• _Problem to work on_: Find and return every line of the data that contains the word "Types".

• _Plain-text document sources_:
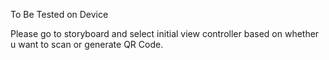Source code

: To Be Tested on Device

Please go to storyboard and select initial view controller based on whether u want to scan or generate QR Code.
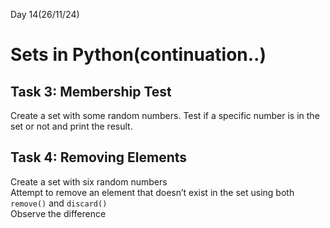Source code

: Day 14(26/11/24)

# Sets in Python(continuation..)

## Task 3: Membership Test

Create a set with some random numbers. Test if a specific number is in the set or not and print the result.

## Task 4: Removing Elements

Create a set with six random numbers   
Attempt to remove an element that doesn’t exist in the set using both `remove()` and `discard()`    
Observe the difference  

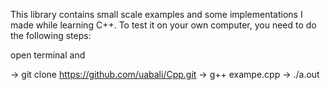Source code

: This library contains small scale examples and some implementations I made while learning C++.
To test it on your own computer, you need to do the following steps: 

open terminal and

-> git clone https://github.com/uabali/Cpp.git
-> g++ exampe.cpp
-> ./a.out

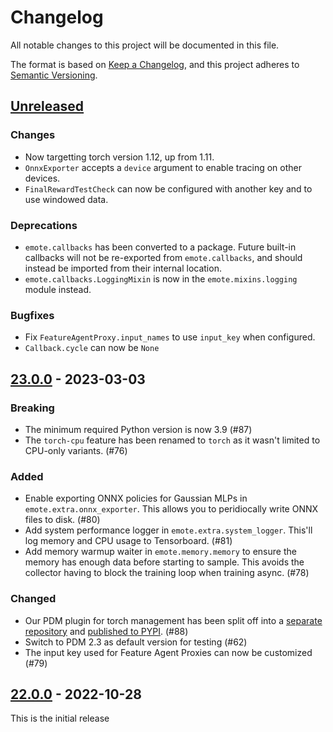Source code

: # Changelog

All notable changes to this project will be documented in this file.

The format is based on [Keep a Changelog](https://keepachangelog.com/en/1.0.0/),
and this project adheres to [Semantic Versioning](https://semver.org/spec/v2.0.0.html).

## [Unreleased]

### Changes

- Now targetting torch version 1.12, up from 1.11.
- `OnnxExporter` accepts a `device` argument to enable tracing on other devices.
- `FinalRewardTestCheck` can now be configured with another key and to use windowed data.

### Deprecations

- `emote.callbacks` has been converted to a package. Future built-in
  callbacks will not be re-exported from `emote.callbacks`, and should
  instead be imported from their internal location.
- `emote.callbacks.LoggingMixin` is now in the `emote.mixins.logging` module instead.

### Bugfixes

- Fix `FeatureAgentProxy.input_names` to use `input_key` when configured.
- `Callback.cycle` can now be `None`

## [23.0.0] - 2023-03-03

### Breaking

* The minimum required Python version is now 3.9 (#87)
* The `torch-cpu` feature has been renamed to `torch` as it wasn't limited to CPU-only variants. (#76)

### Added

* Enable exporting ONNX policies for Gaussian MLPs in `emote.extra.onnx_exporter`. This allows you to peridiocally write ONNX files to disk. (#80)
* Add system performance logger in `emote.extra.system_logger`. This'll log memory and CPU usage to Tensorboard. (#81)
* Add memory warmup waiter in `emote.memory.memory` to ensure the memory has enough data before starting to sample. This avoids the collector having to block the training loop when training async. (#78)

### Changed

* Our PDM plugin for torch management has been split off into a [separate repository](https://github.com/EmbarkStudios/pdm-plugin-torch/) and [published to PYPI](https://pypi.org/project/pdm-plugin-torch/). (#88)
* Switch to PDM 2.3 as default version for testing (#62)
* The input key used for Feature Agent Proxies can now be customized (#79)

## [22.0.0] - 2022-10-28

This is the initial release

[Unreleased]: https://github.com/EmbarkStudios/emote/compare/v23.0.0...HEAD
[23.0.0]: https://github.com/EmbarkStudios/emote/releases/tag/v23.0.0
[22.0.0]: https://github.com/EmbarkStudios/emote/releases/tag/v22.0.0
--
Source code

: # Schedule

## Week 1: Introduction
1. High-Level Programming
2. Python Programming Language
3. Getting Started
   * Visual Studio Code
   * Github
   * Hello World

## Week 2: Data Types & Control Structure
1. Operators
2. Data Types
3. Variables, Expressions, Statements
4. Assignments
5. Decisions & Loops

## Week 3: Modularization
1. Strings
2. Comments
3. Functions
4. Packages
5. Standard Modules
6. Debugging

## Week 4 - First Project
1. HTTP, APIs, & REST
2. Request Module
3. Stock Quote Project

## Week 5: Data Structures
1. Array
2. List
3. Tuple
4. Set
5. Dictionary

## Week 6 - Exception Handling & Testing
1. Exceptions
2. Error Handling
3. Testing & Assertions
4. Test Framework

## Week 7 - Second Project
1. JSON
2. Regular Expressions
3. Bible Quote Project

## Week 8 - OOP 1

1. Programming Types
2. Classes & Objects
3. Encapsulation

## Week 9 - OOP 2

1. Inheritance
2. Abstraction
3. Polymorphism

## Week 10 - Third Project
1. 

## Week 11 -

• _Solved exercise_:
## Week 2: Data Types & Control Structure
2. Data Types
1. Programming Types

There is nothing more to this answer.